Following is a comment contributor MAG wrote in Thursday's thread. I heartily agree with MAG's sentiments, although I've omitted her Plaudit No. 1 because my mother told me it was bad form to toot my own horn. That doesn't mean I'm not ever-so-pleased when someone else does the tooting. I would add that I always look forward to reading MAG's comments: thoughtful, smart & succinct -- and often expressing a point-of-view I overlooked but am happy to adopt once MAG raises the point. -- Constant Weader

 

Whew! It’s almost over and I can stop seeing those detestable top 10 end-of-the-year lists. 2015’s 10 Best Law & Order ReRuns, 10 Best Restaurants off the Beaten Path, 10 Best Bratwurst Joints, et al. But, if you can’t fight’em, join’em…OK, I caved.

Here’s my 2015’s Top 10 Reality Chex-ers —in no particular sorta order:

2. @ Akheilleus, whose brilliant interpretations and witty insights continually astound and provoke—often sending me off on a Google-search for the definition of some obscure word that (of course) he uses correctly! A Greek & Latin scholar who knows rock bands from eons ago! Wow!…yet, what blew me away most recently…is the awareness of his fashionista side and how wonderfully he wordsmithed “pret-a-porter” into one of his best lines of the year: On December 21: “…with Trumpy's blowhardiness. He is a prêt–à–porter propaganda warehouse.”

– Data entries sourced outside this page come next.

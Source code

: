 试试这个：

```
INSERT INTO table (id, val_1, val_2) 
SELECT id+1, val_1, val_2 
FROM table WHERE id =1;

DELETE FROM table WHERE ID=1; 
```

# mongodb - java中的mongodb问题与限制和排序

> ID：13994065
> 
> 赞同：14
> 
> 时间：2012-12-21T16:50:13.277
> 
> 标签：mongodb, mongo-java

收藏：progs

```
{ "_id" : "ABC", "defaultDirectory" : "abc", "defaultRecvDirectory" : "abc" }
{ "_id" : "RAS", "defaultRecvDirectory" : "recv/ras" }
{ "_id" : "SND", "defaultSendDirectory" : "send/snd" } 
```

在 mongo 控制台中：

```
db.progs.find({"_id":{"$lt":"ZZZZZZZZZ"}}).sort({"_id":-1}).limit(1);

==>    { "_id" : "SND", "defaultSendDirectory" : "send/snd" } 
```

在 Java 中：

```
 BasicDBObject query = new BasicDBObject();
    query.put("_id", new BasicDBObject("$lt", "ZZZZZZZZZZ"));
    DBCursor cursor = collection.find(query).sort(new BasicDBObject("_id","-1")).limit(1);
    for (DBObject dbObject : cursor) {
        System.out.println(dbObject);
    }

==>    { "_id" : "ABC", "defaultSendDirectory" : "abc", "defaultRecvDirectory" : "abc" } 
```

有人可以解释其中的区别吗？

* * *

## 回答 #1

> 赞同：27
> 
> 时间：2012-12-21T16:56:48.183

3. @ Marwin  S & Ken W…well-thought out analysis, obviously well read readers, checkers & researchers of the first rank.

4. @ PD Pepe feisty and given to wry phrasings. Think of her as the Madame DeFarge of RC. Surely, knitting is among her many skills, as well!

5. @ Diane… sharp input, to the point & never ever brooking nonsense!

6. @ Ophelia M. among RC’s newest…(imagine you in floating in an ethereal mist over Manhattan with iPad close at hand for ever sage observations!)

7. @ D.C. Clark always knowledgeable, besides he’s the one who has the biggest one anywhere. For Star-gazing, that is!

8. @ Kate Madison RC’s ‘in-house’ psychoanalyst who cuts through the bull—and never lets us forget the importance of the Supremes (not talking Diana, Flo & Mary)!

9. @ Barbarossa, Unwashed, Citizen625, Owen Whyte, Nisky Guy, and the Victorias (with & without the D) add their smart POVs and great links to follow! Thanks!

10. @ and to one & all who have been UNINTENTIONALLY left unmentioned, you’re still the greatest, best-est, too! (Disclaimer: this list is still incomplete) And to everyone thanks for the terrific daily reads!

HAPPY NEW YEAR one and all … said the Tiny Mag!